What this task involves: Extract all lines in the data that contain the word "main".
+++
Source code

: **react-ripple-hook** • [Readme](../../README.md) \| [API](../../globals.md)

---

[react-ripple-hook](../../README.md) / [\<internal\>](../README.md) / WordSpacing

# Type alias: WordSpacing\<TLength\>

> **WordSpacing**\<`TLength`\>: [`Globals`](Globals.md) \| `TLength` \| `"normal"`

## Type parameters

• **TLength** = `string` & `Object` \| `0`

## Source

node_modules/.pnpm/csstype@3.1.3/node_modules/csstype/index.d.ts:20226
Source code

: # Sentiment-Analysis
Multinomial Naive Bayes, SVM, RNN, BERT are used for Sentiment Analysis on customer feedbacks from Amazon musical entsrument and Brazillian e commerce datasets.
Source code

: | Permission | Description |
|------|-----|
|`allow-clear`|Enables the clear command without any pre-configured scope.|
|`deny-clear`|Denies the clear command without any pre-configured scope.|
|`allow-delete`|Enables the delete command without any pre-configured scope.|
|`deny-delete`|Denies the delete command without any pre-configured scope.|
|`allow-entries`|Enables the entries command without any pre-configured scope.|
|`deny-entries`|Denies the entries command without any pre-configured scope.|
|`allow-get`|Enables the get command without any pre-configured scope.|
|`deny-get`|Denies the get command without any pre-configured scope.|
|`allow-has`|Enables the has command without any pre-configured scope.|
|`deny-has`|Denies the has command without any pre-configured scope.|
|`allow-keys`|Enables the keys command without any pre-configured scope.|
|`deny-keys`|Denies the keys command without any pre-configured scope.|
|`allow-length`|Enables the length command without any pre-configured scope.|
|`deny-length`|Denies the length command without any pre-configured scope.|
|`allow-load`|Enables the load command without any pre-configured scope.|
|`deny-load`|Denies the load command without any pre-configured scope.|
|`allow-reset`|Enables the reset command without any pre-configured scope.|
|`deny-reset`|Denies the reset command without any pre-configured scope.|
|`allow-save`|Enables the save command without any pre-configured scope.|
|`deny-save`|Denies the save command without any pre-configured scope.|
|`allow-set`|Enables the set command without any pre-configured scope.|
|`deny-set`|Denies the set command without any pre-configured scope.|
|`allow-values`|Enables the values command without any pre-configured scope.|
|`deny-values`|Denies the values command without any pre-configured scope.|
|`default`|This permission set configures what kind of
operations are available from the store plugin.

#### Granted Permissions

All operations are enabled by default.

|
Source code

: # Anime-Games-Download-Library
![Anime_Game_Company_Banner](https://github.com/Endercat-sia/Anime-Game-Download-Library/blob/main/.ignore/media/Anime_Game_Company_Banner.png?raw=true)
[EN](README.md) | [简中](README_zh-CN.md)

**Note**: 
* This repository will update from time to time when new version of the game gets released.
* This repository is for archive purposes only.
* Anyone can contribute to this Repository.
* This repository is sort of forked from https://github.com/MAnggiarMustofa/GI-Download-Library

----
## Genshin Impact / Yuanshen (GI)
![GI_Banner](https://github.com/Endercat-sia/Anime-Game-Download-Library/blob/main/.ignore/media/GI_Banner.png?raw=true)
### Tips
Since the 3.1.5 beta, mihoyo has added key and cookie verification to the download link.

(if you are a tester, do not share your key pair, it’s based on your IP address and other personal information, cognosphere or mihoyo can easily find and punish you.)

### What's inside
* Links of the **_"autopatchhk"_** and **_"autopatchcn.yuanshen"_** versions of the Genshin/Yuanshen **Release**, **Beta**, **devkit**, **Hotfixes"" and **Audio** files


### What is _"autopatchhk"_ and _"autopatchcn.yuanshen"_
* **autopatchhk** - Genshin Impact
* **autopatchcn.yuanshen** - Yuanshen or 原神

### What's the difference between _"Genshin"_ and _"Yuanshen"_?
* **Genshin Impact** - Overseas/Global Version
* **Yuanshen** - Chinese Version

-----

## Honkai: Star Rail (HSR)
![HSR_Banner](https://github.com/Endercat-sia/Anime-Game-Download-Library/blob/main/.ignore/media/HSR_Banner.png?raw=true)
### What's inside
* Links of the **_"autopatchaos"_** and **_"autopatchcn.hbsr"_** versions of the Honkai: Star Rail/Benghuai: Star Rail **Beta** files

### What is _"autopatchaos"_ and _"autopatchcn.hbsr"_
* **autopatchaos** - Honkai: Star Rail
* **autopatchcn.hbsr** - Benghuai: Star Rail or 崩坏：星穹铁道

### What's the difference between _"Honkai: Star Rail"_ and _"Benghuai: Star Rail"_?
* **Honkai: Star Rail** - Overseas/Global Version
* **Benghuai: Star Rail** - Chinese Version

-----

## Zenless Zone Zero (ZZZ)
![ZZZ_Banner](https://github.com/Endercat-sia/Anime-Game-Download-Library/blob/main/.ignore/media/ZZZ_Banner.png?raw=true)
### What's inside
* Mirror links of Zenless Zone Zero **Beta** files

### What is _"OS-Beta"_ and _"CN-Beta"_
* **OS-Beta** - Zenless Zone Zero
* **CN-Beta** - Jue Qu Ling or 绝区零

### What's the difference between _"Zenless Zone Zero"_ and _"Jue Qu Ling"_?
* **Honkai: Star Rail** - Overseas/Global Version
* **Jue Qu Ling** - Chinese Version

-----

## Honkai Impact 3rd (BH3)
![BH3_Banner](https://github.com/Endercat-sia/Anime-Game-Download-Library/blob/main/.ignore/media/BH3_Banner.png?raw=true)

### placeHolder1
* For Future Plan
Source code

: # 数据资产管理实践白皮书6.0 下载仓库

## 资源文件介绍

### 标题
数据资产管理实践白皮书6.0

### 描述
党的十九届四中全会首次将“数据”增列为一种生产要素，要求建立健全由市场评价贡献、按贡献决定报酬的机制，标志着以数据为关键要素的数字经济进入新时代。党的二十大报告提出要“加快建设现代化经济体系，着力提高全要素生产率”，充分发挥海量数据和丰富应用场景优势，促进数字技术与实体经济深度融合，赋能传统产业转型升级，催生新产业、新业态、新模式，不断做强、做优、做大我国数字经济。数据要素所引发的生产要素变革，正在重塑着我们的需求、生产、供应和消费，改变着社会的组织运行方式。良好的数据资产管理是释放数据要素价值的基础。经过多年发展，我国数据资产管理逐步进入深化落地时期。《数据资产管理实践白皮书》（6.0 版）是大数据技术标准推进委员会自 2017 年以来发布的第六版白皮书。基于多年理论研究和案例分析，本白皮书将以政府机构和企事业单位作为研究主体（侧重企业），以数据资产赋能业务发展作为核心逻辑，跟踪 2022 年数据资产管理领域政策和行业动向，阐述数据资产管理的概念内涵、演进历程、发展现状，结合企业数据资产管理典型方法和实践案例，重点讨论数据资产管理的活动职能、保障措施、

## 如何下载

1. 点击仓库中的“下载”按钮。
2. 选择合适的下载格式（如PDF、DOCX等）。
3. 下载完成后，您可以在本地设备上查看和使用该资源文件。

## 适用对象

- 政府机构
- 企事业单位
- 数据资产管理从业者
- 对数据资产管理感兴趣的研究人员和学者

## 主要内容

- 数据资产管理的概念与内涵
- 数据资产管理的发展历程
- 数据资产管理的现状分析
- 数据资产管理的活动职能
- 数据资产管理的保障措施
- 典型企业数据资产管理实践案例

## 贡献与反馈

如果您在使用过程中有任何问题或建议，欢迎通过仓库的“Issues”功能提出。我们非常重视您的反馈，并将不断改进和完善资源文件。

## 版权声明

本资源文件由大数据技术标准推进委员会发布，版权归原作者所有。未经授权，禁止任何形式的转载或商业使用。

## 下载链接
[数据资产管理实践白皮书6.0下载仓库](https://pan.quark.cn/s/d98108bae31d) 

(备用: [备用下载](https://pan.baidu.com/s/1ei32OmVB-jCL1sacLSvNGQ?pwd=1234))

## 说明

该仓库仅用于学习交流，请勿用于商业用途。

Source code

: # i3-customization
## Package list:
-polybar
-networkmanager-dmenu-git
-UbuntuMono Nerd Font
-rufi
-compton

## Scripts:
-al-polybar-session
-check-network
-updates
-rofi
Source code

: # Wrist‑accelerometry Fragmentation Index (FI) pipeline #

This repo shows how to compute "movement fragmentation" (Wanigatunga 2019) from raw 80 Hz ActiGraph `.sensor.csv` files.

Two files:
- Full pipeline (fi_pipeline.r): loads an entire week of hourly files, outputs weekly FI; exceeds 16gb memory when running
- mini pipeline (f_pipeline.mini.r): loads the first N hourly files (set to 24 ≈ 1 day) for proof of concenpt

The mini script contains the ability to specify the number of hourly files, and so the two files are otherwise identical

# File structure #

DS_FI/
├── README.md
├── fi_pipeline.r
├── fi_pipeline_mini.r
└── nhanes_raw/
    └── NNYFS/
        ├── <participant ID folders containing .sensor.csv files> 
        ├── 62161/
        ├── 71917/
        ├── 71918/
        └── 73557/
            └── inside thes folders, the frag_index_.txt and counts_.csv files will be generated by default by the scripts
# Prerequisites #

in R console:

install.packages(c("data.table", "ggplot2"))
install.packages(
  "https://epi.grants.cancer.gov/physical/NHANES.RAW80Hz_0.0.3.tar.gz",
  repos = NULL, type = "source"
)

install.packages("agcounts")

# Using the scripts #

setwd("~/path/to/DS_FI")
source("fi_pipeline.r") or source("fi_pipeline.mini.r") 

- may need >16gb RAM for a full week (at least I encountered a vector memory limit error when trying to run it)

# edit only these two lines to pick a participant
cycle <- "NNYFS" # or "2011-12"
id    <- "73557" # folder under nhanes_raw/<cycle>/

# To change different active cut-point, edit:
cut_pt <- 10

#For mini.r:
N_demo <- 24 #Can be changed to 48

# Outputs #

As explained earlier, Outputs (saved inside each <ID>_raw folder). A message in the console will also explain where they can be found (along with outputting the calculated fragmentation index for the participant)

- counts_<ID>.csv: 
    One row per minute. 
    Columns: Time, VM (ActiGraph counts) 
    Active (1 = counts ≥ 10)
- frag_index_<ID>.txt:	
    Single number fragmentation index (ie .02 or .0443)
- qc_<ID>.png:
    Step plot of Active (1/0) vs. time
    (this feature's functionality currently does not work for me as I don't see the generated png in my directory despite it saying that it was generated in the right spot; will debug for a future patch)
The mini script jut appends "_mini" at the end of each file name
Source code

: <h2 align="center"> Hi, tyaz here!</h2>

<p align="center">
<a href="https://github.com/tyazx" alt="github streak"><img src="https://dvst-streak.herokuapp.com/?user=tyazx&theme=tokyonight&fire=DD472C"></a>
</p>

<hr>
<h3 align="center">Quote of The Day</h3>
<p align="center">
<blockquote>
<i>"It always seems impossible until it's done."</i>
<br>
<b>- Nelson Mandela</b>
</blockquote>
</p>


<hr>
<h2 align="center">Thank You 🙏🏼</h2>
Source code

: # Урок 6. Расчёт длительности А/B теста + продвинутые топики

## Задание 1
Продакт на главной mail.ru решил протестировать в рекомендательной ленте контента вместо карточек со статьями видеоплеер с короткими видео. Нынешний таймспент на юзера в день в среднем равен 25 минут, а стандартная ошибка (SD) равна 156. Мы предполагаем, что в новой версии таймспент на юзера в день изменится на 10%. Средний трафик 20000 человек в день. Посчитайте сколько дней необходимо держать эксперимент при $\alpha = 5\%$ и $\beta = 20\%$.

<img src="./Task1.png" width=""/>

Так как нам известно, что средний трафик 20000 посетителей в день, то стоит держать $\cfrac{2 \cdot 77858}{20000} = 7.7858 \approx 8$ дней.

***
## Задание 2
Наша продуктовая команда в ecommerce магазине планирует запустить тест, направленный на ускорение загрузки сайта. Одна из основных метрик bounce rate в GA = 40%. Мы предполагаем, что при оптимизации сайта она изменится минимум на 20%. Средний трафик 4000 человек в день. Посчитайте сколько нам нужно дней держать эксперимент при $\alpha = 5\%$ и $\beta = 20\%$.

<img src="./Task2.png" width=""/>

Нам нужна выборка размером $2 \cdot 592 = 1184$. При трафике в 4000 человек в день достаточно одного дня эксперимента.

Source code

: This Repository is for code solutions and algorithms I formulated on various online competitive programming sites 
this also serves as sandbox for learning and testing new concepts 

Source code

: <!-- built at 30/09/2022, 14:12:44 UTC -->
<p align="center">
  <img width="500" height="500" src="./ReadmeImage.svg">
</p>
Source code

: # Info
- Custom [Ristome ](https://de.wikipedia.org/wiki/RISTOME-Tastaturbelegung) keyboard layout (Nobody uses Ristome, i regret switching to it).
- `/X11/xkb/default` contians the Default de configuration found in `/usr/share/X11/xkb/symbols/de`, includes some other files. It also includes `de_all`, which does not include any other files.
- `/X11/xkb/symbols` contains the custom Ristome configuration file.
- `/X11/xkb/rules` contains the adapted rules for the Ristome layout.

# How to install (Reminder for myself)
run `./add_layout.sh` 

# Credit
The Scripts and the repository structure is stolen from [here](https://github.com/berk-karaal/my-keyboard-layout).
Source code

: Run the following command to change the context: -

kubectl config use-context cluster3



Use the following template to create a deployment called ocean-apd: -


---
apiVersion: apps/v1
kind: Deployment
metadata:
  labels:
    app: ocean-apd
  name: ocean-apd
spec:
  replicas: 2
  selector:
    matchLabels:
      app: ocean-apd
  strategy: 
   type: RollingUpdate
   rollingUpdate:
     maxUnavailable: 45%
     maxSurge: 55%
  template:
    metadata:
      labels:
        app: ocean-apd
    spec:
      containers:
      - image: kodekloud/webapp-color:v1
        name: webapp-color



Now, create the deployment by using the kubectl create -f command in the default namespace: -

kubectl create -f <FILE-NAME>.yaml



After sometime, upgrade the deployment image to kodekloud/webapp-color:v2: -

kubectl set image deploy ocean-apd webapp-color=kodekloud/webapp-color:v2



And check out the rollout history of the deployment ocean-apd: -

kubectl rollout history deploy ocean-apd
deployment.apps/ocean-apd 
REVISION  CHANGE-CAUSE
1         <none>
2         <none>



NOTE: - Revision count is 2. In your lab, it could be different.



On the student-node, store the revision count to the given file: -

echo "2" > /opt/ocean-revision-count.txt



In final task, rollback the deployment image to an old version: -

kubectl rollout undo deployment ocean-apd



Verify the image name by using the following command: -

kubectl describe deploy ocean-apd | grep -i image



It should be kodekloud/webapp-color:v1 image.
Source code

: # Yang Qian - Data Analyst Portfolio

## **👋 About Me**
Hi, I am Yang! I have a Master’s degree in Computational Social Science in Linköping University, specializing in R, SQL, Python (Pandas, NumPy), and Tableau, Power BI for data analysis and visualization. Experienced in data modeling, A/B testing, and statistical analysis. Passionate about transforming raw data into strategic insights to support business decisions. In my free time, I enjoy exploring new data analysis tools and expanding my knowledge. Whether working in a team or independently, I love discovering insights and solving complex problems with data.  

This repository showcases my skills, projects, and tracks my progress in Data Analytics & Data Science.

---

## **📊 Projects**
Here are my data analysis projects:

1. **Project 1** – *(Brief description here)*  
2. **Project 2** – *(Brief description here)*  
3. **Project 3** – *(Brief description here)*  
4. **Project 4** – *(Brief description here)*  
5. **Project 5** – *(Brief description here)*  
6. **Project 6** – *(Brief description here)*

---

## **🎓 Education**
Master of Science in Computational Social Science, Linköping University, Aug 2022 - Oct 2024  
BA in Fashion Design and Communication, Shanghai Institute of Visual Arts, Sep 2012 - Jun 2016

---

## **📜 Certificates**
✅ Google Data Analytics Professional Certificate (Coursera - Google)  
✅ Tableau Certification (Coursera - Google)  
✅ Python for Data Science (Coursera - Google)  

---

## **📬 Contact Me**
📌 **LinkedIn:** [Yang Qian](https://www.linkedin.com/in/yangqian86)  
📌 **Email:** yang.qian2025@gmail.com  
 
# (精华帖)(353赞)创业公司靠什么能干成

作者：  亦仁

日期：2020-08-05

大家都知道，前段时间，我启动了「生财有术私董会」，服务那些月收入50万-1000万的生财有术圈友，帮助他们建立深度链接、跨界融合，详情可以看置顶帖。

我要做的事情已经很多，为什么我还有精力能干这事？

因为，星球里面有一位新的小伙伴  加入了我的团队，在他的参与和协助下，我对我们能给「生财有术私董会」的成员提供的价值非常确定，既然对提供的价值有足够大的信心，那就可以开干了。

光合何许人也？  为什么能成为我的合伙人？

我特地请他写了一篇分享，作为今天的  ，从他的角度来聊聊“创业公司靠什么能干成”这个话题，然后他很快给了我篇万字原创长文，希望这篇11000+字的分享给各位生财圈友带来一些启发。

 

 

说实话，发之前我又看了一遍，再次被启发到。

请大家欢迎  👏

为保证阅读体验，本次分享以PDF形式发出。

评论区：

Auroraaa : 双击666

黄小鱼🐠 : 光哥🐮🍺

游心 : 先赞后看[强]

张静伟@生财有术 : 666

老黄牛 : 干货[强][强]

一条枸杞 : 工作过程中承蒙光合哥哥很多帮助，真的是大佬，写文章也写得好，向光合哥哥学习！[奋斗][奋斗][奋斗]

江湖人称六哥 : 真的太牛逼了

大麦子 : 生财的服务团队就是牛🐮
+++
Response:
![Anime_Game_Company_Banner](https://github.com/Endercat-sia/Anime-Game-Download-Library/blob/main/.ignore/media/Anime_Game_Company_Banner.png?raw=true)
![GI_Banner](https://github.com/Endercat-sia/Anime-Game-Download-Library/blob/main/.ignore/media/GI_Banner.png?raw=true)
![HSR_Banner](https://github.com/Endercat-sia/Anime-Game-Download-Library/blob/main/.ignore/media/HSR_Banner.png?raw=true)
![ZZZ_Banner](https://github.com/Endercat-sia/Anime-Game-Download-Library/blob/main/.ignore/media/ZZZ_Banner.png?raw=true)
![BH3_Banner](https://github.com/Endercat-sia/Anime-Game-Download-Library/blob/main/.ignore/media/BH3_Banner.png?raw=true)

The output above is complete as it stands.